LPS antara lain dapat mulai menawarkan bank bermasalah kepada investor hingga menempatkan dana pada bank tersebut. Dalam Pasal 3 pada PP tersebut dijelaskan LPS dapat mulai mempersiapkan penanganan bank sejak ditetapkan dalam pengawasan intensif.
OJK pun berkewajiban untuk memberikan pertukaran data dan/atau informasi kepada LPS, melakukan pemeriksaan bersama, dan kegiatan lain dalam rangka persiapan resolusi bank.

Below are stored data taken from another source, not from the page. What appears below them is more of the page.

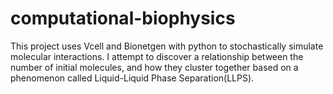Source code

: # computational-biophysics

This project uses Vcell and Bionetgen with python to stochastically simulate molecular interactions. I attempt to discover a relationship between the number of initial molecules, and how they cluster together based on a phenomenon called Liquid-Liquid Phase Separation(LLPS).
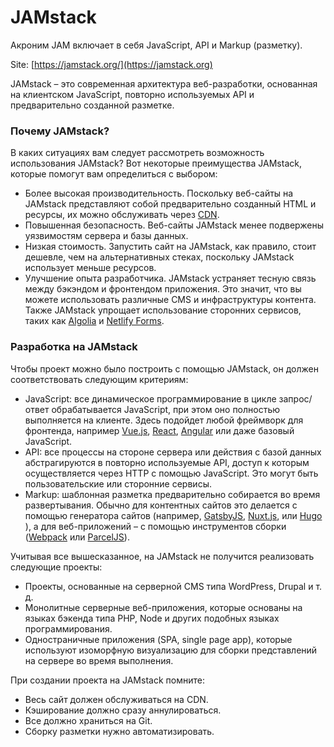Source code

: # JAMstack

Акроним JAM включает в себя JavaScript, API и Markup (разметку).

Site: [https://jamstack.org/](https://jamstack.org)

JAMstack – это современная архитектура веб-разработки, основанная на клиентском JavaScript, повторно используемых API и предварительно созданной разметке.

### Почему JAMstack?

В каких ситуациях вам следует рассмотреть возможность использования JAMstack? Вот некоторые преимущества JAMstack, которые помогут вам определиться с выбором:

* Более высокая производительность. Поскольку веб-сайты на JAMstack представляют собой предварительно созданный HTML и ресурсы, их можно обслуживать через [CDN](https://www.8host.com/blog/uskorenie-dostavki-staticheskogo-kontenta-s-pomoshhyu-cdn/).
* Повышенная безопасность. Веб-сайты JAMstack менее подвержены уязвимостям сервера и базы данных.
* Низкая стоимость. Запустить сайт на JAMstack, как правило, стоит дешевле, чем на альтернативных стеках, поскольку JAMstack использует меньше ресурсов.
* Улучшение опыта разработчика. JAMstack устраняет тесную связь между бэкэндом и фронтендом приложения. Это значит, что вы можете использовать различные CMS и инфраструктуры контента. Также JAMstack упрощает использование сторонних сервисов, таких как [Algolia](https://www.algolia.com) и [Netlify Forms](https://www.netlify.com/docs/form-handling/).

### Разработка на JAMstack

Чтобы проект можно было построить с помощью JAMstack, он должен соответствовать следующим критериям:

* JavaScript: все динамическое программирование в цикле запрос/ответ обрабатывается JavaScript, при этом оно полностью выполняется на клиенте. Здесь подойдет любой фреймворк для фронтенда, например [Vue.js](https://vuejs.org), [React](https://reactjs.org), [Angular](https://angular.io) или даже базовый JavaScript.
* API: все процессы на стороне сервера или действия с базой данных абстрагируются в повторно используемые API, доступ к которым осуществляется через HTTP с помощью JavaScript. Это могут быть пользовательские или сторонние сервисы.
* Markup: шаблонная разметка предварительно собирается во время развертывания. Обычно для контентных сайтов это делается с помощью генератора сайтов (например, [GatsbyJS](https://gatsbyjs.org), [Nuxt.js](https://nuxtjs.org), или [Hugo](https://gohugo.io) ), а для веб-приложений – с помощью инструментов сборки ([Webpack](https://webpack.js.org) или [ParcelJS](https://parceljs.org)).

Учитывая все вышесказанное, на JAMstack не получится реализовать следующие проекты:

* Проекты, основанные на серверной CMS типа WordPress, Drupal и т. д.
* Монолитные серверные веб-приложения, которые основаны на языках бэкенда типа PHP, Node и других подобных языках программирования.
* Одностраничные приложения (SPA, single page app), которые используют изоморфную визуализацию для сборки представлений на сервере во время выполнения.

При создании проекта на JAMstack помните:

* Весь сайт должен обслуживаться на CDN.
* Кэширование должно сразу аннулироваться.
* Все должно храниться на Git.
* Сборку разметки нужно автоматизировать.
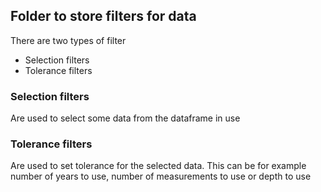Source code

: ## Folder to store filters for data
There are two types of filter
- Selection filters
- Tolerance filters
### Selection filters
Are used to select some data from the dataframe in use
### Tolerance filters
Are used to set tolerance for the selected data. This can be for example number of years to use, number of measurements to use or depth to use
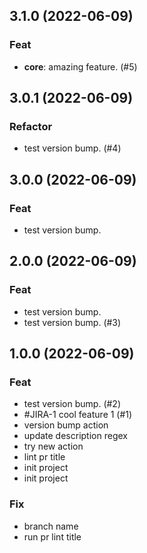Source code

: ## 3.1.0 (2022-06-09)

### Feat

- **core**: amazing feature. (#5)

## 3.0.1 (2022-06-09)

### Refactor

- test version bump. (#4)

## 3.0.0 (2022-06-09)

### Feat

- test version bump.

## 2.0.0 (2022-06-09)

### Feat

- test version bump.
- test version bump. (#3)

## 1.0.0 (2022-06-09)

### Feat

- test version bump. (#2)
- #JIRA-1 cool feature 1 (#1)
- version bump action
- update description regex
- try new action
- lint pr title
- init project
- init project

### Fix

- branch name
- run pr lint title

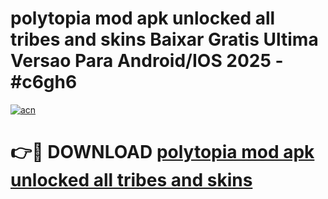 # polytopia mod apk unlocked all tribes and skins Baixar Gratis Ultima Versao Para Android/IOS 2025 - #c6gh6

[![acn](https://github.com/user-attachments/assets/0f9c940e-d8b0-45ae-aac7-cd30a18b3e1c)](https://app.mediaupload.pro?title=polytopia_mod_apk_unlocked_all_tribes_and_skins&ref=02M)

# 👉🔴 DOWNLOAD [polytopia mod apk unlocked all tribes and skins](https://app.mediaupload.pro?title=polytopia_mod_apk_unlocked_all_tribes_and_skins&ref=02M)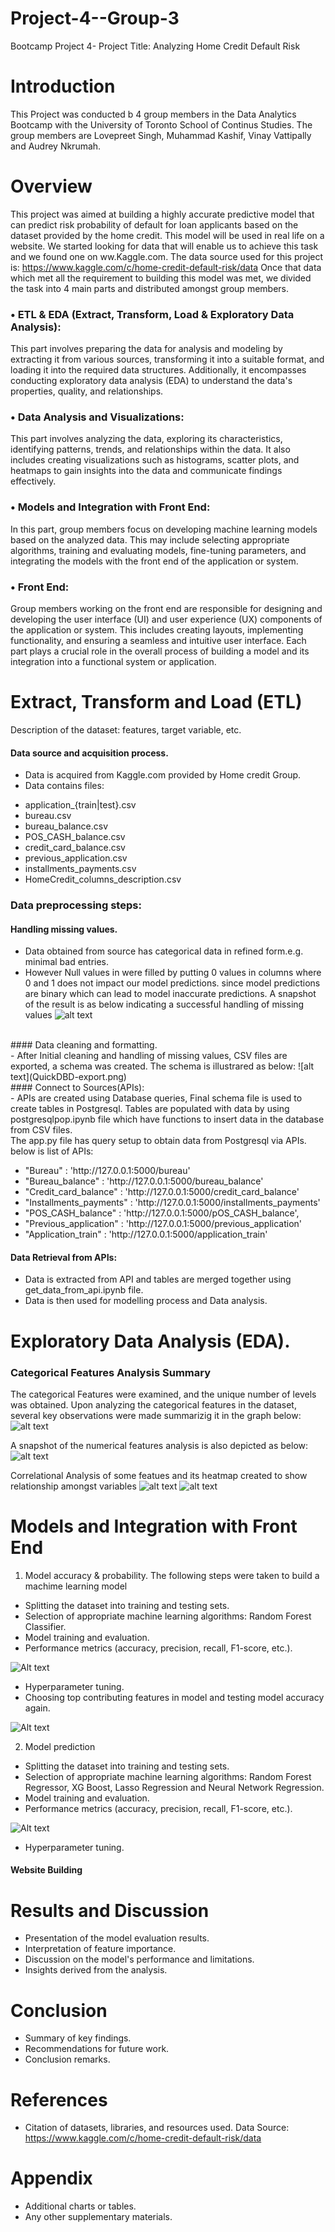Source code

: # Project-4--Group-3
Bootcamp Project 4- Project Title: Analyzing Home Credit Default Risk

# Introduction
This Project was conducted b 4 group members in the Data Analytics Bootcamp with the University of Toronto School of Continus Studies. The group members are Lovepreet Singh, Muhammad Kashif, Vinay Vattipally and Audrey Nkrumah.

# Overview
This project was aimed at building a highly accurate predictive model that can predict risk probability of default for loan applicants based on the dataset provided by the home credit. This model will be used in real life on a website. 
We started looking for data that will enable us to achieve this task and we found one on ww.Kaggle.com. The data source used for this project is: https://www.kaggle.com/c/home-credit-default-risk/data 
Once that data which met all the requirement to building this model was met, we divided the task into 4 main parts and distributed amongst group members.
### •	ETL & EDA (Extract, Transform, Load & Exploratory Data Analysis):
This part involves preparing the data for analysis and modeling by extracting it from various sources, transforming it into a suitable format, and loading it into the required data structures. Additionally, it encompasses conducting exploratory data analysis (EDA) to understand the data's properties, quality, and relationships.
### •	Data Analysis and Visualizations:
This part involves analyzing the data, exploring its characteristics, identifying patterns, trends, and relationships within the data. It also includes creating visualizations such as histograms, scatter plots, and heatmaps to gain insights into the data and communicate findings effectively.
### •	Models and Integration with Front End:
In this part, group members focus on developing machine learning models based on the analyzed data. This may include selecting appropriate algorithms, training and evaluating models, fine-tuning parameters, and integrating the models with the front end of the application or system.
### •	Front End:
Group members working on the front end are responsible for designing and developing the user interface (UI) and user experience (UX) components of the application or system. This includes creating layouts, implementing functionality, and ensuring a seamless and intuitive user interface.
Each part plays a crucial role in the overall process of building a model and its integration into a functional system or application.


# Extract, Transform and Load (ETL) 

Description of the dataset: features, target variable, etc.<br>
#### Data source and acquisition process.<br>
- Data is acquired from Kaggle.com provided by Home credit Group.<br>
- Data contains files:
<ul>
        <li>application_{train|test}.csv</li>
        <li>bureau.csv</li>
        <li>bureau_balance.csv</li>
        <li>POS_CASH_balance.csv</li>
        <li>credit_card_balance.csv</li>
        <li>previous_application.csv</li>
        <li>installments_payments.csv</li>
        <li>HomeCredit_columns_description.csv</li>     
</ul>

### Data preprocessing steps:<br>
#### Handling missing values.<br>
- Data obtained from source has categorical data in refined form.e.g. minimal bad entries.
- However Null values in were filled by putting 0 values in columns where 0 and 1 does not impact our model predictions. since model predictions are binary which can lead to model inaccurate predictions.
 A snapshot of the result is as below indicating a successful handling of missing values
 ![alt text](<Screenshot 2024-02-10 131640.png>)
 <br>
#### Data cleaning and formatting.<br>
- After Initial cleaning and handling of missing values, CSV files are exported, a schema was created. The schema is illustrared as below:
![alt text](QuickDBD-export.png)
<br>
#### Connect to Sources(APIs):<br>
- APIs are created using Database queries, Final schema file is used to create tables in Postgresql. Tables are populated with data by using postgresqlpop.ipynb file which have functions to insert data in the database from CSV files.<br>
The app.py file has query setup to obtain data from Postgresql via APIs. <br>
below is list of APIs:<br>
<ul>
        <li>"Bureau" : 'http://127.0.0.1:5000/bureau'</li>
       <li>"Bureau_balance" : 'http://127.0.0.1:5000/bureau_balance'</li>
        <li>"Credit_card_balance" : 'http://127.0.0.1:5000/credit_card_balance'</li>
        <li>"Installments_payments" : 'http://127.0.0.1:5000/installments_payments'</li>
       <li>"POS_CASH_balance" : 'http://127.0.0.1:5000/pOS_CASH_balance',</li>
       <li> "Previous_application" : 'http://127.0.0.1:5000/previous_application'</li>
        <li>"Application_train" : 'http://127.0.0.1:5000/application_train'</li>
</ul>

#### Data Retrieval from APIs:<br>
- Data is extracted from API and tables are merged together using get_data_from_api.ipynb file.
- Data is then used for modelling process and Data analysis.

# Exploratory Data Analysis (EDA).

### Categorical Features Analysis Summary
The categorical Features were examined, and the unique number of levels was obtained.
Upon analyzing the categorical features in the dataset, several key observations were made summarizig it in the graph below:
![alt text](image-4.png)

A snapshot of the numerical features analysis is also depicted as below:
![alt text](image-5.png)

Correlational Analysis of some featues and its heatmap created to show relationship amongst variables
![alt text](image-6.png)
![alt text](image-7.png)

# Models and Integration with Front End 
1. Model accuracy & probability. The following steps were taken to build a machime learning model
- Splitting the dataset into training and testing sets.
- Selection of appropriate machine learning algorithms: Random Forest Classifier. 
- Model training and evaluation.
- Performance metrics (accuracy, precision, recall, F1-score, etc.).

![Alt text](image-2.png)

- Hyperparameter tuning.
- Choosing top contributing features in model and testing model accuracy again.

![Alt text](image-3.png)


2. Model prediction
- Splitting the dataset into training and testing sets.
- Selection of appropriate machine learning algorithms: Random Forest Regressor, XG Boost, Lasso Regression and Neural Network Regression.
- Model training and evaluation.
- Performance metrics (accuracy, precision, recall, F1-score, etc.).

![Alt text](image-1.png)

- Hyperparameter tuning.

#### Website Building

 

# Results and Discussion
- Presentation of the model evaluation results.
- Interpretation of feature importance.
- Discussion on the model's performance and limitations.
- Insights derived from the analysis.

# Conclusion
- Summary of key findings.
- Recommendations for future work.
- Conclusion remarks.

# References
- Citation of datasets, libraries, and resources used.
Data Source: https://www.kaggle.com/c/home-credit-default-risk/data
# Appendix
- Additional charts or tables.
- Any other supplementary materials.


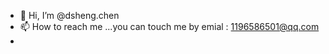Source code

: - 👋 Hi, I’m @dsheng.chen
- 📫 How to reach me ...you can touch me by emial : 1196586501@qq.com
- 

<!---
sexjun/sexjun is a ✨ special ✨ repository because its `README.md` (this file) appears on your GitHub profile.
You can click the Preview link to take a look at your changes.
--->

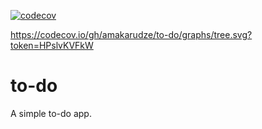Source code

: 
[![codecov](https://codecov.io/gh/amakarudze/to-do/graph/badge.svg?token=HPslvKVFkW)](https://codecov.io/gh/amakarudze/to-do)

https://codecov.io/gh/amakarudze/to-do/graphs/tree.svg?token=HPslvKVFkW

# to-do
A simple to-do app.
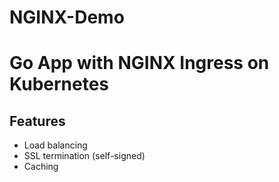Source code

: # NGINX-Demo

# Go App with NGINX Ingress on Kubernetes

## Features
- Load balancing
- SSL termination (self-signed)
- Caching

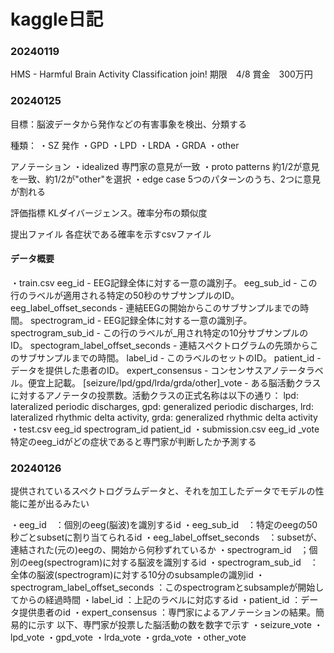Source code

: # kaggle日記

### 20240119
HMS - Harmful Brain Activity Classification join!
期限　4/8
賞金　300万円

### 20240125
目標：脳波データから発作などの有害事象を検出、分類する

種類：
・SZ 発作
・GPD
・LPD
・LRDA
・GRDA
・other

アノテーション
・idealized 専門家の意見が一致
・proto patterns 約1/2が意見を一致、約1/2が"other"を選択
・edge case 5つのパターンのうち、2つに意見が割れる

評価指標
KLダイバージェンス。確率分布の類似度

提出ファイル
各症状である確率を示すcsvファイル

#### データ概要
・train.csv
eeg_id - EEG記録全体に対する一意の識別子。
eeg_sub_id - この行のラベルが適用される特定の50秒のサブサンプルのID。
eeg_label_offset_seconds - 連結EEGの開始からこのサブサンプルまでの時間。
spectrogram_id - EEG記録全体に対する一意の識別子。
spectrogram_sub_id - この行のラベルが_用され特定の10分サブサンプルのID。
spectogram_label_offset_seconds - 連結スペクトログラムの先頭からこのサブサンプルまでの時間。
label_id - このラベルのセットのID。
patient_id - データを提供した患者のID。
expert_consensus - コンセンサスアノテータラベル。便宜上記載。
[seizure/lpd/gpd/lrda/grda/other]_vote - ある脳活動クラスに対するアノテータの投票数。活動クラスの正式名称は以下の通り： 
lpd: lateralized periodic discharges, gpd: generalized periodic discharges, lrd: lateralized rhythmic delta activity, grda: generalized rhythmic delta activity
・test.csv
eeg_id
spectrogram_id
patient_id
・submission.csv
eeg_id
_vote
特定のeeg_idがどの症状であると専門家が判断したか予測する

### 20240126
提供されているスペクトログラムデータと、それを加工したデータでモデルの性能に差が出るみたい

・eeg_id　：個別のeeg(脳波)を識別するid
・eeg_sub_id　：特定のeegの50秒ごとsubsetに割り当てられるid
・eeg_label_offset_seconds　：subsetが、連結された(元の)eegの、開始から何秒ずれているか
・spectrogram_id　；個別のeeg(spectrogram)に対する脳波を識別するid
・spectrogram_sub_id　：全体の脳波(spectrogram)に対する10分のsubsampleの識別id
・spectrogram_label_offset_seconds ：このspectrogramとsubsampleが開始してからの経過時間
・label_id ：上記のラベルに対応するid
・patient_id ：データ提供患者のid
・expert_consensus ：専門家によるアノテーションの結果。簡易的に示す 
以下、専門家が投票した脳活動の数を数字で示す
・seizure_vote
・lpd_vote
・gpd_vote
・lrda_vote
・grda_vote
・other_vote


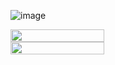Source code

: 

![image](https://github.com/Kanzykanz/Kanzykanz/assets/164191059/67102e88-004e-4b63-9abd-1b3f178e3e9c)


<a href="https://www.glitter-graphics.com"><img src="http://dl10.glitter-graphics.net/pub/585/585586e4j4vxtm9j.gif" width=150 height=20 border=0></a><br><a href="https://www.glitter-graphics.com" target=_blank>
<a href="https://www.glitter-graphics.com"><img src="http://dl9.glitter-graphics.net/pub/523/523619kq839m3zgi.gif" width=150 height=20 border=0></a><br><a href="https://www.glitter-graphics.com" target=_blank></a>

Kemudian, dalam Pasal 6 dijelaskan bahwa LPS juga dapat mulai melakukan penjajakan atas bank bermasalah yang masuk dalam pengawasan intensif kepada bank lain yang bersedia untuk menerima pengalihan sebagian dan/atau seluruh aset dan/atau kewajiban bank setelah berkoordinasi dengan OJK.
Hal ini dapat dilakukan jika dalam waktu paling lama satu tahun sejak ditetapkan dalam pengawasan intensif oleh OJK, permasalahan solvabilitas bank tersebut belum dapat diatasi.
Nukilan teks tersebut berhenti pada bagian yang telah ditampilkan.